Using a hierarchical model, the authors combine information from these various sources to obtain an ensemble estimate of current and future climate along with an associated measure of uncertainty. “Each climate data source provides us with an estimate of how much temperatures are changing.  But, each data source also has a degree of uncertainty in its climate projection,” says Heaton. “Statistical modeling is a tool to not only get a consensus estimate of temperature change but also an estimate of our uncertainty about this temperature change.”

The approach proposed in the paper combines information from observation-based data, general circulation models (GCMs) and regional climate models (RCMs).

Regional analysis for climate change assessment. Image credit: Melissa Bukovsky, National Center for Atmospheric Research (NCAR/IMAGe)

Observation-based data sets, which focus mainly on local and regional climate, are obtained by taking raw climate measurements from weather stations and applying it to a grid defined over the globe. This allows the final data product to provide an aggregate measure of climate rather than be restricted to individual weather data sets. Such data sets are restricted to current and historical time periods. Another source of information related to observation-based data sets are reanalysis data sets in which numerical model forecasts and weather station observations are combined into a single gridded reconstruction of climate over the globe.

GCMs are computer models which capture physical processes governing the atmosphere and oceans to simulate the response of temperature, precipitation, and other meteorological variables in different scenarios.

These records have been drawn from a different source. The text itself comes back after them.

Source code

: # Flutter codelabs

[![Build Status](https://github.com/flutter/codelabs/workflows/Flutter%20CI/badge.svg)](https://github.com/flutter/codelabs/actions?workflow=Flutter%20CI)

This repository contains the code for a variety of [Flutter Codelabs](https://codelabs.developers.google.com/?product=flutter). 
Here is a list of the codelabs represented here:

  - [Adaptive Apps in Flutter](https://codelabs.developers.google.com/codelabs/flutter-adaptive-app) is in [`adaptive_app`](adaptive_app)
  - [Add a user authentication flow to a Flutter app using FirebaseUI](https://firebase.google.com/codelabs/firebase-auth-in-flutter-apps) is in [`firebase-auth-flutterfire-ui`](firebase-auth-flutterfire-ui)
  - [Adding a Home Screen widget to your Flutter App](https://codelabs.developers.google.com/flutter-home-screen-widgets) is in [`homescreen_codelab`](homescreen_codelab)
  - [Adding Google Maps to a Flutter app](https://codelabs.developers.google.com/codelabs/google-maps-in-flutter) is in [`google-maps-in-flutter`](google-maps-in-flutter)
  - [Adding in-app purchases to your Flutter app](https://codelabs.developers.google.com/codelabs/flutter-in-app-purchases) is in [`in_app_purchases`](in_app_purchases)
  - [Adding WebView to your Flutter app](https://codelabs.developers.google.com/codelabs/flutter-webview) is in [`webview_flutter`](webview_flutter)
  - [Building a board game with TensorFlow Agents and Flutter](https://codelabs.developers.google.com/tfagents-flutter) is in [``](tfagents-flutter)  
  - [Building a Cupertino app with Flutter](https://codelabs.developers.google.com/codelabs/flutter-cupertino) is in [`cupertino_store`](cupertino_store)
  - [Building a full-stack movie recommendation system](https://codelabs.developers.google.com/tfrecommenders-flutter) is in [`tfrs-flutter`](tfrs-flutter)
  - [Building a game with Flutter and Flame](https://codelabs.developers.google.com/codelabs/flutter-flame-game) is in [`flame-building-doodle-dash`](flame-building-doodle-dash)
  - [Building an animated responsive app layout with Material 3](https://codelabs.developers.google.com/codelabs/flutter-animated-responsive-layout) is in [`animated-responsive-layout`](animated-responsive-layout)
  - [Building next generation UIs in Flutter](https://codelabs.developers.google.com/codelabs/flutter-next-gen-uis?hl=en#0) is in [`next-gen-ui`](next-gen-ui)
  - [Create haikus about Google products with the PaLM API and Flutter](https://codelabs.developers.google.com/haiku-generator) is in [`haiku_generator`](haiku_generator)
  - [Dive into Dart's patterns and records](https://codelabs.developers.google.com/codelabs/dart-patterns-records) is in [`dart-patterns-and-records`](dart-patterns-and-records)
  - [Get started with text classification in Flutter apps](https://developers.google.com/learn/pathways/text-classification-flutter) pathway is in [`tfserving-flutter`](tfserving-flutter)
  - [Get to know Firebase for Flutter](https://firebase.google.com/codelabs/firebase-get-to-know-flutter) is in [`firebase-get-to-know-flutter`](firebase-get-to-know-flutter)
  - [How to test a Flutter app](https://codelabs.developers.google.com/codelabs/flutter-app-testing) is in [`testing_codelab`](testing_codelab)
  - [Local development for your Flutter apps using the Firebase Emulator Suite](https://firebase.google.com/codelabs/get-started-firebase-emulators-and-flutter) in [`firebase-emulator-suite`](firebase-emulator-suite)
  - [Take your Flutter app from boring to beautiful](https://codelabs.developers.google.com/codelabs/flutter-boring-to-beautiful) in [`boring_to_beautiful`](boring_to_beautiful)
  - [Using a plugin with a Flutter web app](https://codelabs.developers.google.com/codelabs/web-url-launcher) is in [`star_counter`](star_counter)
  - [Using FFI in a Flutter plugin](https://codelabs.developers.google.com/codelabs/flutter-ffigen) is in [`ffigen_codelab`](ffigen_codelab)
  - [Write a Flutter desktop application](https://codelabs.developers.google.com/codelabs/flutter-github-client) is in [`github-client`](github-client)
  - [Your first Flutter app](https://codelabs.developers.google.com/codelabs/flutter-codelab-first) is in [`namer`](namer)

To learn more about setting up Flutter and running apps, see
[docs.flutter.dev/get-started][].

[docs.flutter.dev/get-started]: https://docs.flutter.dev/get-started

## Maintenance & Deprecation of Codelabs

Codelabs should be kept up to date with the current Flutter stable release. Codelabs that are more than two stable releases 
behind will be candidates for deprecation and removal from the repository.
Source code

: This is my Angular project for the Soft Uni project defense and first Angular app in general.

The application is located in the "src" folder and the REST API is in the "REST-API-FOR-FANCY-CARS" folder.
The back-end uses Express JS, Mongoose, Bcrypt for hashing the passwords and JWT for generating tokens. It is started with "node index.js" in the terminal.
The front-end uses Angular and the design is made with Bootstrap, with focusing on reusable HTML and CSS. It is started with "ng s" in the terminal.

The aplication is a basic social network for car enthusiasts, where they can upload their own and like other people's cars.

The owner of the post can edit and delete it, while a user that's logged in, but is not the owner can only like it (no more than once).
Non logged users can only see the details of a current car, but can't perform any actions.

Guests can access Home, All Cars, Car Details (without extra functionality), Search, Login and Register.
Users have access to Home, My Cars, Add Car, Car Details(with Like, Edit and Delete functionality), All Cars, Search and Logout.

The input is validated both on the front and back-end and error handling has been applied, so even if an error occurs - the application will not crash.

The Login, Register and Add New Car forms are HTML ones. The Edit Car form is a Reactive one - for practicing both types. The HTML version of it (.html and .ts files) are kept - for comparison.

While a GCM portrayal of temperature would not be accurate to a given day, these models give fairly good estimates for long-term average temperatures, such as 30-year periods, which closely match observed data. A big advantage of GCMs over observed and reanalyzed data is that GCMs are able to simulate climate systems in the future.

RCMs are used to simulate climate over a specific region, as opposed to global simulations created by GCMs. Since climate in a specific region is affected by the rest of the earth, atmospheric conditions such as temperature and moisture at the region’s boundary are estimated by using other sources such as GCMs or reanalysis data.

By combining information from multiple observation-based data sets, GCMs and RCMs, the model obtains an estimate and measure of uncertainty for the average temperature, temporal trend, as well as the variability of seasonal average temperatures. The model was used to analyze average summer and winter temperatures for the Pacific Southwest, Prairie and North Atlantic regions (seen in the image above)—regions that represent three distinct climates. The assumption would be that climate models would behave differently for each of these regions. Data from each region was considered individually so that the model could be fit to each region separately.

“Our understanding of how much temperatures are changing is reflected in all the data available to us,” says Heaton. “For example, one data source might suggest that temperatures are increasing by 2 degrees Celsius while another source suggests temperatures are increasing by 4 degrees.  So, do we believe a 2-degree increase or a 4-degree increase?  The answer is probably ‘neither’ because combining data sources together suggests that increases would likely be somewhere between 2 and 4 degrees. The point is that that no single data source has all the answers.  And, only by combining many different sources of climate data are we really able to quantify how much we think temperatures are changing.”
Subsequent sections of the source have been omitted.